Records from a data source
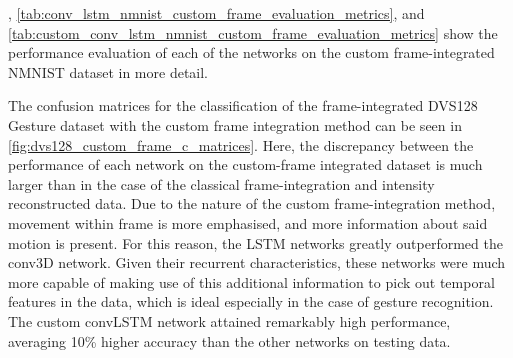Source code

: , \cref{tab:conv_lstm_nmnist_custom_frame_evaluation_metrics}, and \cref{tab:custom_conv_lstm_nmnist_custom_frame_evaluation_metrics} show the performance evaluation of each of the networks on the custom frame-integrated NMNIST dataset in more detail.

\vspace{10pt}

The confusion matrices for the classification of the frame-integrated DVS128 Gesture dataset with the custom frame integration method can be seen in \cref{fig:dvs128_custom_frame_c_matrices}. Here, the discrepancy between the performance of each network on the custom-frame integrated dataset is much larger than in the case of the classical frame-integration and intensity reconstructed data. Due to the nature of the custom frame-integration method, movement within frame is more emphasised, and more information about said motion is present. For this reason, the LSTM networks greatly outperformed the conv3D network. Given their recurrent characteristics, these networks were much more capable of making use of this additional information to pick out temporal features in the data, which is ideal especially in the case of gesture recognition. The custom convLSTM network attained remarkably high performance, averaging 10\% higher accuracy than the other networks on testing data.

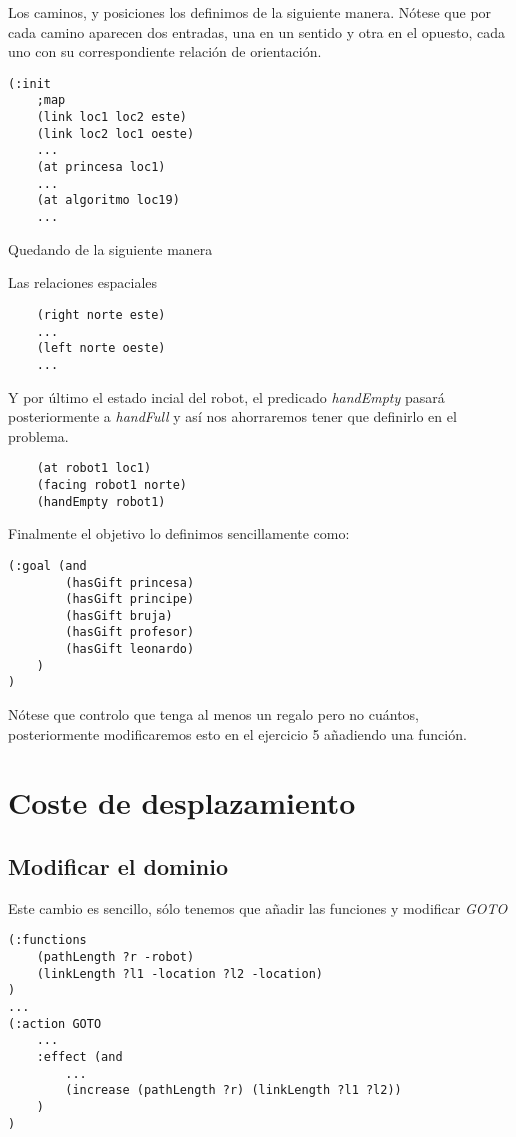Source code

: \documentclass{article}
\newcommand{\img}[1]{
\noindent\makebox[0.9\textwidth][c]{\texttt{[image: \#1]}}%
}
\begin{document}
Los caminos, y posiciones los definimos de la siguiente manera. Nótese que por cada camino aparecen dos entradas, una en un sentido y otra en el opuesto, cada uno con su correspondiente relación de orientación.
\begin{lstlisting}
(:init
    ;map
    (link loc1 loc2 este)
    (link loc2 loc1 oeste)
    ...
    (at princesa loc1)
    ...
    (at algoritmo loc19)
    ...    
\end{lstlisting}

Quedando de la siguiente manera

\img{img/map1}

Las relaciones espaciales 
\begin{lstlisting}
	(right norte este)
    ...
    (left norte oeste)
    ...
\end{lstlisting}

Y por último el estado incial del robot, el predicado \emph{handEmpty} pasará posteriormente a \emph{handFull} y así nos ahorraremos tener que definirlo en el problema.

\begin{lstlisting}
	(at robot1 loc1)
    (facing robot1 norte)
    (handEmpty robot1)
\end{lstlisting}

Finalmente el objetivo lo definimos sencillamente como:

\begin{lstlisting}
(:goal (and
        (hasGift princesa)
        (hasGift principe)
        (hasGift bruja)
        (hasGift profesor)
        (hasGift leonardo)
    )
)
\end{lstlisting}

Nótese que controlo que tenga al menos un regalo pero no cuántos, posteriormente modificaremos esto en el ejercicio 5 añadiendo una función.

\section{Coste de desplazamiento}

\subsection{Modificar el dominio}

	Este cambio es sencillo, sólo tenemos que añadir las funciones y modificar \emph{GOTO}
\begin{lstlisting}
(:functions 
    (pathLength ?r -robot)
    (linkLength ?l1 -location ?l2 -location)
)
...
(:action GOTO
    ...
    :effect (and 
        ...
        (increase (pathLength ?r) (linkLength ?l1 ?l2))
    )
)
\end{lstlisting}
\end{document}

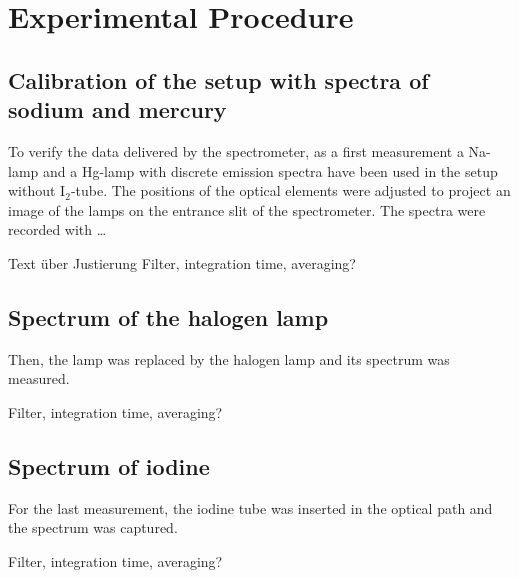 \section{Experimental Procedure}

\subsection{Calibration of the setup with spectra of sodium and mercury}
To verify the data delivered by the spectrometer, as a first measurement a Na-lamp and a Hg-lamp
with discrete emission spectra have been used in the setup without I$_2$-tube.
The positions of the optical elements were adjusted to project an image of the lamps on the entrance slit
of the spectrometer.
The spectra were recorded with \ldots

Text über Justierung
Filter, integration time, averaging?

\subsection{Spectrum of the halogen lamp}
Then, the lamp was replaced by the halogen lamp and its spectrum was measured.

Filter, integration time, averaging?

\subsection{Spectrum of iodine}
For the last measurement, the iodine tube was inserted in the optical path and the spectrum was captured.

Filter, integration time, averaging?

WHAT YOU HAVE TO DO –
Although the records above contain pictures, output every line exactly and leave the pictures out.

WRITTEN REPLY –
Source code

: , \cref{tab:conv_lstm_nmnist_custom_frame_evaluation_metrics}, and \cref{tab:custom_conv_lstm_nmnist_custom_frame_evaluation_metrics} show the performance evaluation of each of the networks on the custom frame-integrated NMNIST dataset in more detail.

\vspace{10pt}

The confusion matrices for the classification of the frame-integrated DVS128 Gesture dataset with the custom frame integration method can be seen in \cref{fig:dvs128_custom_frame_c_matrices}. Here, the discrepancy between the performance of each network on the custom-frame integrated dataset is much larger than in the case of the classical frame-integration and intensity reconstructed data. Due to the nature of the custom frame-integration method, movement within frame is more emphasised, and more information about said motion is present. For this reason, the LSTM networks greatly outperformed the conv3D network. Given their recurrent characteristics, these networks were much more capable of making use of this additional information to pick out temporal features in the data, which is ideal especially in the case of gesture recognition. The custom convLSTM network attained remarkably high performance, averaging 10\% higher accuracy than the other networks on testing data.

Source code

: \documentclass{article}
\newcommand{\img}[1]{
\noindent\makebox[0.9\textwidth][c]{\texttt{[image: \#1]}}%
}
\begin{document}
Los caminos, y posiciones los definimos de la siguiente manera. Nótese que por cada camino aparecen dos entradas, una en un sentido y otra en el opuesto, cada uno con su correspondiente relación de orientación.
\begin{lstlisting}
(:init
    ;map
    (link loc1 loc2 este)
    (link loc2 loc1 oeste)
    ...
    (at princesa loc1)
    ...
    (at algoritmo loc19)
    ...    
\end{lstlisting}

Quedando de la siguiente manera

\img{img/map1}

Las relaciones espaciales 
\begin{lstlisting}
	(right norte este)
    ...
    (left norte oeste)
    ...
\end{lstlisting}

Y por último el estado incial del robot, el predicado \emph{handEmpty} pasará posteriormente a \emph{handFull} y así nos ahorraremos tener que definirlo en el problema.

\begin{lstlisting}
	(at robot1 loc1)
    (facing robot1 norte)
    (handEmpty robot1)
\end{lstlisting}

Finalmente el objetivo lo definimos sencillamente como:

\begin{lstlisting}
(:goal (and
        (hasGift princesa)
        (hasGift principe)
        (hasGift bruja)
        (hasGift profesor)
        (hasGift leonardo)
    )
)
\end{lstlisting}

Nótese que controlo que tenga al menos un regalo pero no cuántos, posteriormente modificaremos esto en el ejercicio 5 añadiendo una función.

\section{Coste de desplazamiento}

\subsection{Modificar el dominio}

	Este cambio es sencillo, sólo tenemos que añadir las funciones y modificar \emph{GOTO}
\begin{lstlisting}
(:functions 
    (pathLength ?r -robot)
    (linkLength ?l1 -location ?l2 -location)
)
...
(:action GOTO
    ...
    :effect (and 
        ...
        (increase (pathLength ?r) (linkLength ?l1 ?l2))
    )
)
\end{lstlisting}
\end{document}

 \section{Experimental Procedure}

\subsection{Calibration of the setup with spectra of sodium and mercury}
To verify the data delivered by the spectrometer, as a first measurement a Na-lamp and a Hg-lamp
with discrete emission spectra have been used in the setup without I$_2$-tube.
The positions of the optical elements were adjusted to project an image of the lamps on the entrance slit
of the spectrometer.
The spectra were recorded with \ldots

Text über Justierung
Filter, integration time, averaging?

\subsection{Spectrum of the halogen lamp}
Then, the lamp was replaced by the halogen lamp and its spectrum was measured.

Filter, integration time, averaging?

\subsection{Spectrum of iodine}
For the last measurement, the iodine tube was inserted in the optical path and the spectrum was captured.

Filter, integration time, averaging?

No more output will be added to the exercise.